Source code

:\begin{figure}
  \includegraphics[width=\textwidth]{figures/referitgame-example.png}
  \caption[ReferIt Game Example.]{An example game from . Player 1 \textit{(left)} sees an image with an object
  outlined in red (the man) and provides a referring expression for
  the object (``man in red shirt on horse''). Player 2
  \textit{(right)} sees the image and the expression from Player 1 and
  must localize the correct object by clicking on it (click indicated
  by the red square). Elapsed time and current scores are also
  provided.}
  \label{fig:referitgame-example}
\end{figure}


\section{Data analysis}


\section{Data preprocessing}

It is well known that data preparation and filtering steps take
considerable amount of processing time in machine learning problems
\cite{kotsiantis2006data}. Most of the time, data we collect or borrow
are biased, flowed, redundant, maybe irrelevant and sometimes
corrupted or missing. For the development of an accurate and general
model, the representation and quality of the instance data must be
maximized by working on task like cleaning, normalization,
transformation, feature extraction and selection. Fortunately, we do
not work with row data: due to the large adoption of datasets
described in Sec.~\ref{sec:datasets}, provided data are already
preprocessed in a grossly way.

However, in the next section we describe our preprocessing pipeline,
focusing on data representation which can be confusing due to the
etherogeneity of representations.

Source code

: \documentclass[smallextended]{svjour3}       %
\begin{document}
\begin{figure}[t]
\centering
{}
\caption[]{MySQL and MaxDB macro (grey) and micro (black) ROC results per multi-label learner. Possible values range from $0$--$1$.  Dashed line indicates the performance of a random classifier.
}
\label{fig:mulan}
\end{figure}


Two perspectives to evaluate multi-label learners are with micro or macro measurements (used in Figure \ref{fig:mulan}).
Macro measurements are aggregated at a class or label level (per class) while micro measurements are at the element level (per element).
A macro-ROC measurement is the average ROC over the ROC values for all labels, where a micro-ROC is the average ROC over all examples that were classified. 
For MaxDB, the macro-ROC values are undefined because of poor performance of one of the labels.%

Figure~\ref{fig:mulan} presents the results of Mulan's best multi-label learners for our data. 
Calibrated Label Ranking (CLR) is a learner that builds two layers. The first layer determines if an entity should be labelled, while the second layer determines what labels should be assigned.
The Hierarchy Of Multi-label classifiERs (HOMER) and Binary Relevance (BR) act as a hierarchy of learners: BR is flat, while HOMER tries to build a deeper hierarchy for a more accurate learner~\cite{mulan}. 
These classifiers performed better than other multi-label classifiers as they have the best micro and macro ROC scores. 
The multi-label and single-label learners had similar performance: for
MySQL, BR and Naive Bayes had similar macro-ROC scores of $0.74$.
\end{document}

•••

Provide every line from the material that contains the word "textit".

* **SOLUTION TO THIS TASK**
  \caption[ReferIt Game Example.]{An example game from . Player 1 \textit{(left)} sees an image with an object
  \textit{(right)} sees the image and the expression from Player 1 and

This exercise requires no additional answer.